Le Roi Louis est sur son pont
Tenant sa fille en son giron
Elle se voudrait bien marier
Au beau Déon, franc chevalier

Ma fille, n’aimez jamais Déon
Car c’est un chevalier félon;
C’est le plus pauvre chevalier,
Qui n’a pas vaillant six deniers.

-J’aime Déon, je l’aimerai,
J’aime Déon pour sa beauté,
Plus que ma mère et mes parents,
Et vous mon père, qui m’aimez tant.

-Ma fille, il faut changer d’amour,
Ou vous entrerez dans la tour.
-J’aime mieux rester dans la tour,
Mon père que de changer d’amour.

-Avant que changer mes amours,
J’aime mieux mourir dans la tour.
-Eh bien ma fille, vous y mourrez,
De guérison point vous n’aurez.

Le beau Déon, passant par-là,
Un mot de lettre lui jeta;
Il y avait dessus écrit:
« Belle, ne le mettez en oubli »;

Faites-vous morte ensevelir,
Que l’on vous porte à Saint-Denis;
En terre laissez-vous porter,
Point enterrer ne vous lairrai.

La belle n’y a pas manqué,
Dans le moment a trépassé;
Elle s’est laissé ensevelir,
On l’a portée à Saint-Denis.

Le roi va derrière en pleurant,
Les prêtres vont devant chantant:
Quatre-vingts prêtres, trente abbés,
Autant d’évêques couronnés.

Le beau Déon passant par-là:
-Arrêtez, prêtres, halte-là!
C’est m’amie que vous emportez,
Ah!

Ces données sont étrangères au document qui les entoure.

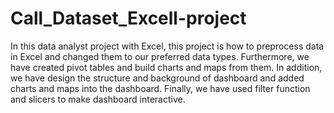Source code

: # Call_Dataset_Excell-project

In this data analyst project with Excel, this project is how to preprocess data in Excel and changed them to our preferred data types. Furthermore, we have  created pivot tables and build charts and maps from them. In addition, we have design the structure and background of  dashboard and added charts and maps into the dashboard. Finally, we have used  filter function and slicers to make dashboard interactive.

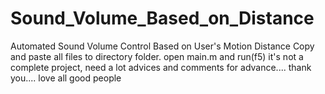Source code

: # Sound_Volume_Based_on_Distance
Automated Sound Volume Control Based on User's Motion Distance
Copy and paste all files to directory folder. open main.m and run(f5)
it's not a complete project, need a lot advices and comments for advance....
thank you.... love all good people
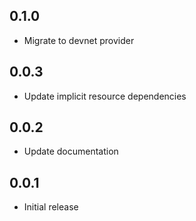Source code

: ## 0.1.0

- Migrate to devnet provider

## 0.0.3

- Update implicit resource dependencies

## 0.0.2

- Update documentation

## 0.0.1

- Initial release
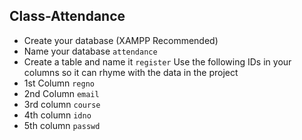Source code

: ## Class-Attendance
- Create your database (XAMPP Recommended)
- Name your database `attendance`
- Create a table and name it `register`
Use the following IDs in your columns so it can rhyme
with the data in the project
- 1st Column `regno`
- 2nd Column `email`
- 3rd column `course`
- 4th column `idno`
- 5th column `passwd`

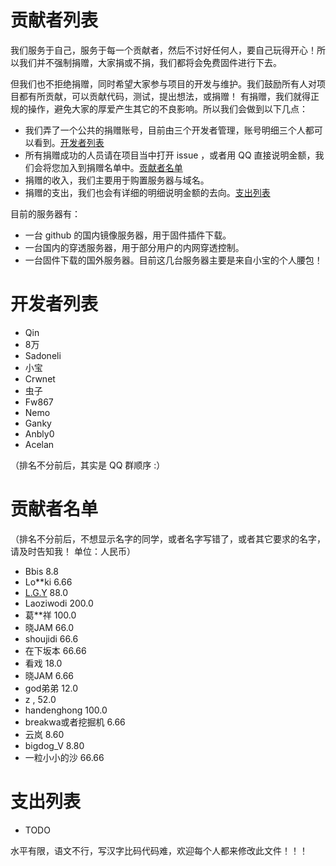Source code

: 贡献者列表
==========
我们服务于自己，服务于每一个贡献者，然后不讨好任何人，要自己玩得开心！所以我们并不强制捐赠，大家捐或不捐，我们都将会免费固件进行下去。

但我们也不拒绝捐赠，同时希望大家参与项目的开发与维护。我们鼓励所有人对项目都有所贡献，可以贡献代码，测试，提出想法，或捐赠！
有捐赠，我们就得正规的操作，避免大家的厚爱产生其它的不良影响。所以我们会做到以下几点：

* 我们弄了一个公共的捐赠账号，目前由三个开发者管理，账号明细三个人都可以看到。[开发者列表](#开发者列表)
* 所有捐赠成功的人员请在项目当中打开 issue ，或者用 QQ 直接说明金额，我们会将您加入到捐赠名单中。[贡献者名单](#贡献者名单)
* 捐赠的收入，我们主要用于购置服务器与域名。
* 捐赠的支出，我们也会有详细的明细说明金额的去向。[支出列表](#支出列表)

目前的服务器有：
* 一台 github 的国内镜像服务器，用于固件插件下载。
* 一台国内的穿透服务器，用于部分用户的内网穿透控制。
* 一台固件下载的国外服务器。目前这几台服务器主要是来自小宝的个人腰包！

开发者列表
==========

* Qin
* 8万
* Sadoneli
* 小宝
* Crwnet
* 虫子
* Fw867
* Nemo
* Ganky
* Anbly0
* Acelan

（排名不分前后，其实是 QQ 群顺序 :）

贡献者名单
========

（排名不分前后，不想显示名字的同学，或者名字写错了，或者其它要求的名字，请及时告知我！ 单位：人民币）

* Bbis 8.8
* Lo**ki 6.66
* [L.G.Y](https://twitter.com/lingaoyi) 88.0
* Laoziwodi 200.0
* 葛**祥 100.0
* 晓JAM 66.0
* shoujidi 66.6
* 在下坂本 66.66
* 看戏 18.0
* 晓JAM 6.66
* god弟弟 12.0
* z  , 52.0
* handenghong 100.0
* breakwa或者挖掘机 6.66
* 云岚 8.60
* bigdog_V 8.80
* 一粒小小的沙 66.66


支出列表
========

* TODO

水平有限，语文不行，写汉字比码代码难，欢迎每个人都来修改此文件！！！
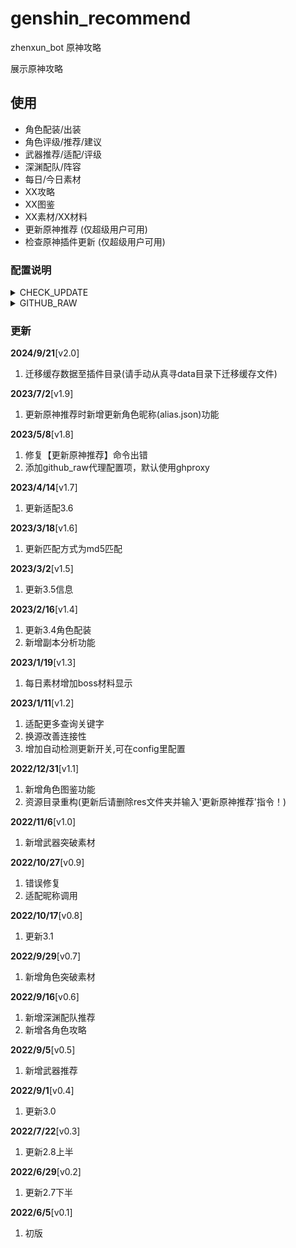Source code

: # genshin_recommend

zhenxun_bot 原神攻略

展示原神攻略

## 使用

- 角色配装/出装
- 角色评级/推荐/建议
- 武器推荐/适配/评级
- 深渊配队/阵容
- 每日/今日素材
- XX攻略
- XX图鉴
- XX素材/XX材料
- 更新原神推荐 (仅超级用户可用)
- 检查原神插件更新 (仅超级用户可用)

### 配置说明

<details>
<summary>CHECK_UPDATE</summary>

- 定期自动检查更新
- 默认值：True
</details>
<details>
<summary>GITHUB_RAW</summary>

- github raw的镜像站
- 默认值：https://ghproxy.com/https://raw.githubusercontent.com
- 其他代理站：
1. https://raw.githubusercontent.com
2. https://ghproxy.com/https://raw.githubusercontent.com
3. https://raw.fastgit.org
4. https://raw.fgit.ml
5. https://raw.gitmirror.com
6. https://raw.kgithub.com
7. 其他未列出的代理站

</details>

### 更新

**2024/9/21**[v2.0]

1. 迁移缓存数据至插件目录(请手动从真寻data目录下迁移缓存文件)

**2023/7/2**[v1.9]

1. 更新原神推荐时新增更新角色昵称(alias.json)功能

**2023/5/8**[v1.8]

1. 修复【更新原神推荐】命令出错
2. 添加github_raw代理配置项，默认使用ghproxy

**2023/4/14**[v1.7]

1. 更新适配3.6

**2023/3/18**[v1.6]

1. 更新匹配方式为md5匹配

**2023/3/2**[v1.5]

1. 更新3.5信息

**2023/2/16**[v1.4]

1. 更新3.4角色配装
2. 新增副本分析功能

**2023/1/19**[v1.3]

1. 每日素材增加boss材料显示

**2023/1/11**[v1.2]

1. 适配更多查询关键字
2. 换源改善连接性
3. 增加自动检测更新开关,可在config里配置

**2022/12/31**[v1.1]

1. 新增角色图鉴功能
2. 资源目录重构(更新后请删除res文件夹并输入'更新原神推荐'指令！)

**2022/11/6**[v1.0]

1. 新增武器突破素材

**2022/10/27**[v0.9]

1. 错误修复
2. 适配昵称调用

**2022/10/17**[v0.8]

1. 更新3.1

**2022/9/29**[v0.7]

1. 新增角色突破素材

**2022/9/16**[v0.6]

1. 新增深渊配队推荐
2. 新增各角色攻略

**2022/9/5**[v0.5]

1. 新增武器推荐

**2022/9/1**[v0.4]

1. 更新3.0

**2022/7/22**[v0.3]

1. 更新2.8上半

**2022/6/29**[v0.2]

1. 更新2.7下半

**2022/6/5**[v0.1]

1. 初版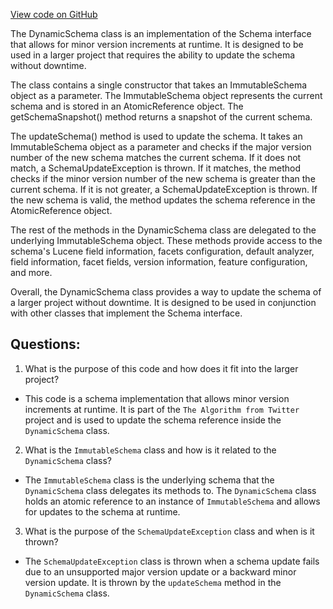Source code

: [View code on GitHub](https://github.com/misbahsy/the-algorithm/src/java/com/twitter/search/common/schema/DynamicSchema.java)

The DynamicSchema class is an implementation of the Schema interface that allows for minor version increments at runtime. It is designed to be used in a larger project that requires the ability to update the schema without downtime. 

The class contains a single constructor that takes an ImmutableSchema object as a parameter. The ImmutableSchema object represents the current schema and is stored in an AtomicReference object. The getSchemaSnapshot() method returns a snapshot of the current schema.

The updateSchema() method is used to update the schema. It takes an ImmutableSchema object as a parameter and checks if the major version number of the new schema matches the current schema. If it does not match, a SchemaUpdateException is thrown. If it matches, the method checks if the minor version number of the new schema is greater than the current schema. If it is not greater, a SchemaUpdateException is thrown. If the new schema is valid, the method updates the schema reference in the AtomicReference object.

The rest of the methods in the DynamicSchema class are delegated to the underlying ImmutableSchema object. These methods provide access to the schema's Lucene field information, facets configuration, default analyzer, field information, facet fields, version information, feature configuration, and more.

Overall, the DynamicSchema class provides a way to update the schema of a larger project without downtime. It is designed to be used in conjunction with other classes that implement the Schema interface.
## Questions: 
 1. What is the purpose of this code and how does it fit into the larger project?
- This code is a schema implementation that allows minor version increments at runtime. It is part of the `The Algorithm from Twitter` project and is used to update the schema reference inside the `DynamicSchema` class.

2. What is the `ImmutableSchema` class and how is it related to the `DynamicSchema` class?
- The `ImmutableSchema` class is the underlying schema that the `DynamicSchema` class delegates its methods to. The `DynamicSchema` class holds an atomic reference to an instance of `ImmutableSchema` and allows for updates to the schema at runtime.

3. What is the purpose of the `SchemaUpdateException` class and when is it thrown?
- The `SchemaUpdateException` class is thrown when a schema update fails due to an unsupported major version update or a backward minor version update. It is thrown by the `updateSchema` method in the `DynamicSchema` class.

Laissez-moi la regarder!

Il tira son couteau d’or fin
Et décousit le drap de lin:
En l’embrassant, fit un soupir,
La belle lui fit un sourire

-Ah! Voyez quelle trahison
De ma fille et du beau Déon!
Il les faut pourtant marier,
Et qu’il n’en soit jamais parlé.

Sonnez trompettes et violons,
Ma fille aura le beau Déon.
Fillette qu’a envie d’aimer,
Père ne peut l’en empêcher!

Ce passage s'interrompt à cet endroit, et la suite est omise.